(Dataset entries):
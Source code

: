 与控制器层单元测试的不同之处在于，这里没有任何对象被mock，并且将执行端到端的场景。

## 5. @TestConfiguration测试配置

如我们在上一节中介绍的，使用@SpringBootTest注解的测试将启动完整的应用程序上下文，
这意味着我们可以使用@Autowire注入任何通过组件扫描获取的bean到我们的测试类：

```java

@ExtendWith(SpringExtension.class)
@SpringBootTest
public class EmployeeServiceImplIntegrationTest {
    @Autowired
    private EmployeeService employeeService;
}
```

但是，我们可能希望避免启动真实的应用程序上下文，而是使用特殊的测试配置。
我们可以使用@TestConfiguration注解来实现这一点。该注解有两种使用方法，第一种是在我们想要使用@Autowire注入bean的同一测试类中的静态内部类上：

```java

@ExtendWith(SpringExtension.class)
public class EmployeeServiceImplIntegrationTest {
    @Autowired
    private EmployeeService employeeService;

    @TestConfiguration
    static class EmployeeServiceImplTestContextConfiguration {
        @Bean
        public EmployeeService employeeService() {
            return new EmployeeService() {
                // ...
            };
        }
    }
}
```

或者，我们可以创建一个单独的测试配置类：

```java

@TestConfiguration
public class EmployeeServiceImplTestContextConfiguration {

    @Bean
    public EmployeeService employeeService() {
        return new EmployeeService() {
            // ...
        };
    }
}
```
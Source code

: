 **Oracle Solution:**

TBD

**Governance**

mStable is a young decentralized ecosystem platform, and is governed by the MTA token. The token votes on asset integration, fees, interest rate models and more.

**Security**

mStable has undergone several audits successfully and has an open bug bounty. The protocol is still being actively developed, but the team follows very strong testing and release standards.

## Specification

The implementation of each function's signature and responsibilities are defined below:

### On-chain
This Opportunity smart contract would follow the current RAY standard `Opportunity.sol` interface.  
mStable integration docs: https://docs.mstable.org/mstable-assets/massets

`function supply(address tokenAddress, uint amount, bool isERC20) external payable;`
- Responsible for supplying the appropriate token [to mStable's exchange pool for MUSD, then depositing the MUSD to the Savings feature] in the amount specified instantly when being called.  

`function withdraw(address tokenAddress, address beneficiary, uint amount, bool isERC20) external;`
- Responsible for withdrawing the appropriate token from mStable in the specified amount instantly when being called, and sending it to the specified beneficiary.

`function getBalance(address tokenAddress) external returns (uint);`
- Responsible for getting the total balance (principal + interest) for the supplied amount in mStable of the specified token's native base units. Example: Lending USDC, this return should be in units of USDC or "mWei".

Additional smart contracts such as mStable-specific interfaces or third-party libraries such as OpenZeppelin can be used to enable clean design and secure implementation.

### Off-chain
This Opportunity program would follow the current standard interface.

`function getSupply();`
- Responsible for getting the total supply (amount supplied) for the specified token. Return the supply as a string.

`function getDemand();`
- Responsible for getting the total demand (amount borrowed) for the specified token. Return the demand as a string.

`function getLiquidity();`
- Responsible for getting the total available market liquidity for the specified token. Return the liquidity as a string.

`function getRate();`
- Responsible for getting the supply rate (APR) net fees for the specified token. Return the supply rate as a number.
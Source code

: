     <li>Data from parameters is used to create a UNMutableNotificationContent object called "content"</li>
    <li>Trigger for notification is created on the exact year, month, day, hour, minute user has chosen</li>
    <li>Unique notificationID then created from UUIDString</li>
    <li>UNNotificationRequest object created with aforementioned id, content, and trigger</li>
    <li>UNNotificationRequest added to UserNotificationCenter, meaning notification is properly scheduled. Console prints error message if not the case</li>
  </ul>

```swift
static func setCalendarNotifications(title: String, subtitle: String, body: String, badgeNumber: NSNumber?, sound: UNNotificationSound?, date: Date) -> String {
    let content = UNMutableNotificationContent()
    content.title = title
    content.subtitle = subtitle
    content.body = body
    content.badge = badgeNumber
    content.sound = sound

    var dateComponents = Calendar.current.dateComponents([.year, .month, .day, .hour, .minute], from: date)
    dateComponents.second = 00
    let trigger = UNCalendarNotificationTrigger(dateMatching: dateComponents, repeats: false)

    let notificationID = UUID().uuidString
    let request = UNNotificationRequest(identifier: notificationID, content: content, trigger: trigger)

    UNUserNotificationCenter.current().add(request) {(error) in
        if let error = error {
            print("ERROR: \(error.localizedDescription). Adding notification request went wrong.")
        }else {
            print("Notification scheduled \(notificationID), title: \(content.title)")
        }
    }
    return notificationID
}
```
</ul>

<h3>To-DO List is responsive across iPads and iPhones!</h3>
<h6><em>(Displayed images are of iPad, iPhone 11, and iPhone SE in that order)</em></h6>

(Work item):
Where a line above contains the word "subtitle", copy that line.

(Answer to this exercise):
static func setCalendarNotifications(title: String, subtitle: String, body: String, badgeNumber: NSNumber?, sound: UNNotificationSound?, date: Date) -> String {
    content.subtitle = subtitle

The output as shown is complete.